The Ring Around the Moon

Figure 18.2: Scattering of an incident plane wave by a water droplet. The opening half-angle of the scattered wave is $\alpha \approx \lambda /(2d)$.

Sometimes at night one sees a diffuse disk of light around the moon if it happens to be shining through a thin layer of cloud. This disk consists of light diffracted by the water or ice particles in the cloud. The diameter of the disk contains information about the size of the cloud particles doing the diffraction. In particular, if the particles have diameter $d$ and the light has wavelength $\lambda$, then the diffraction half-angle shown in figure 18.2 is approximately

$$\alpha \approx \lambda /(2d) .$$ (19.1)

This equation comes from the problem of passage of light through a hole or slit of diameter or width $d$. This problem was treated in the section on waves, and the above formula was concluded to hold in that case. One can think of the diffraction of light by a particle to be the linear superposition of a plane wave minus the diffraction of light by a hole in a mask, as illustrated in figure 18.2. The angular spread of the diffracted light is the same in both cases.

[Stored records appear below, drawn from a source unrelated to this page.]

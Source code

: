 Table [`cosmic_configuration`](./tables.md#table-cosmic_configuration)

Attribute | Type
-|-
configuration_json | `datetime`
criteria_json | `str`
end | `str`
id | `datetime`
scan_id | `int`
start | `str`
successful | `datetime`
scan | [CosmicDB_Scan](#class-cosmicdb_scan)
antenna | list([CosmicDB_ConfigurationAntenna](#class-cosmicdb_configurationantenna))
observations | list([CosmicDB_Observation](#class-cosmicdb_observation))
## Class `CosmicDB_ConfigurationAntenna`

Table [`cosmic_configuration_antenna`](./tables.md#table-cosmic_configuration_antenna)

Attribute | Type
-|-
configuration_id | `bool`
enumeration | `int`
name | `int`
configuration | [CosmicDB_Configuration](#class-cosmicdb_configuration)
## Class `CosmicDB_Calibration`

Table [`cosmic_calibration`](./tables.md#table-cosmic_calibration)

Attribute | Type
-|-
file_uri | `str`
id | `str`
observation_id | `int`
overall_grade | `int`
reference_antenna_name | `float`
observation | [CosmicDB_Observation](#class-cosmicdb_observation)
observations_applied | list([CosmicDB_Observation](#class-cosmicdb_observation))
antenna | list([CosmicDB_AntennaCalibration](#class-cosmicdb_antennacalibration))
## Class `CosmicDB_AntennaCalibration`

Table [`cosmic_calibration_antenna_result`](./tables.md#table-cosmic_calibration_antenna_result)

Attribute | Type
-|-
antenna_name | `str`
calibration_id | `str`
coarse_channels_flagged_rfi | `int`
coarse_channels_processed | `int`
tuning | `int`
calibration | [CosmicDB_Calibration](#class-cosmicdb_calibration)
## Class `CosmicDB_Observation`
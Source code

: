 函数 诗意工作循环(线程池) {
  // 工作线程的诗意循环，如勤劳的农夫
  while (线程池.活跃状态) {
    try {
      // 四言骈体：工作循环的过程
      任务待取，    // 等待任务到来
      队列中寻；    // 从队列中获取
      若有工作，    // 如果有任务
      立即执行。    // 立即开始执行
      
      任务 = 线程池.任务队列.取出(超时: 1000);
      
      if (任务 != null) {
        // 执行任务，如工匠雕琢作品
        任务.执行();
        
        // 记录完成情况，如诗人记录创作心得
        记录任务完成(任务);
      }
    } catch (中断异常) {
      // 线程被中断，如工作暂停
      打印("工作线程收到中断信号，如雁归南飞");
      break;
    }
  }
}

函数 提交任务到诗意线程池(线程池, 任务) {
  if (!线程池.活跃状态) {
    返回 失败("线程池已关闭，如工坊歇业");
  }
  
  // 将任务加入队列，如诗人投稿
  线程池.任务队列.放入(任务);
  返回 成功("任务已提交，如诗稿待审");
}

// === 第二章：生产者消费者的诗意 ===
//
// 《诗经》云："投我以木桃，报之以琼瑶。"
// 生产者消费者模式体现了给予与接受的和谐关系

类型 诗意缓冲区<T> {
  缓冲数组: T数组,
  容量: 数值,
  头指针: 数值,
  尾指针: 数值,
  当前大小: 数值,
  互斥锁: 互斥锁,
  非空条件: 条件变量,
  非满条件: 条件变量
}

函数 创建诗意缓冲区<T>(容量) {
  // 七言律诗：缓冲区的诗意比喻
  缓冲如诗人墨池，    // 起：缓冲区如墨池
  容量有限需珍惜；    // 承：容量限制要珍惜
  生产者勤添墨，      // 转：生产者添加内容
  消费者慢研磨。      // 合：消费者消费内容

The interesting point about equation (18.1) is that the opening angle of the diffraction cone is inversely proportional to the diameter of the diffracting particles. Thus, for a given wavelength, smaller particles cause diffraction through a wider angle.

Note that when the wavelength exceeds the diameter of the particle by a significant amount, equation (18.1) fails, since scattering through an angle greater than $\pi$ doesn't make physical sense. In this case the diffracted photons tend to be isotropic, i. e., they are scattered with equal probability into any direction.

If one wishes to measure the size of an object by observing the diffraction of a wave around the object, the lesson is clear; the wavelength of the wave must be less than or equal to the dimensions of the object -- otherwise the scattering of the wave by the object is largely isotropic and equation (18.1) yields no information. Since wavelength is inversely related to momentum by the de Broglie relationship, this condition implies that the momentum must satisfy

$$p = h / \lambda > h /d$$ (19.2)

in order that the size of an object of diameter $d$ be resolved.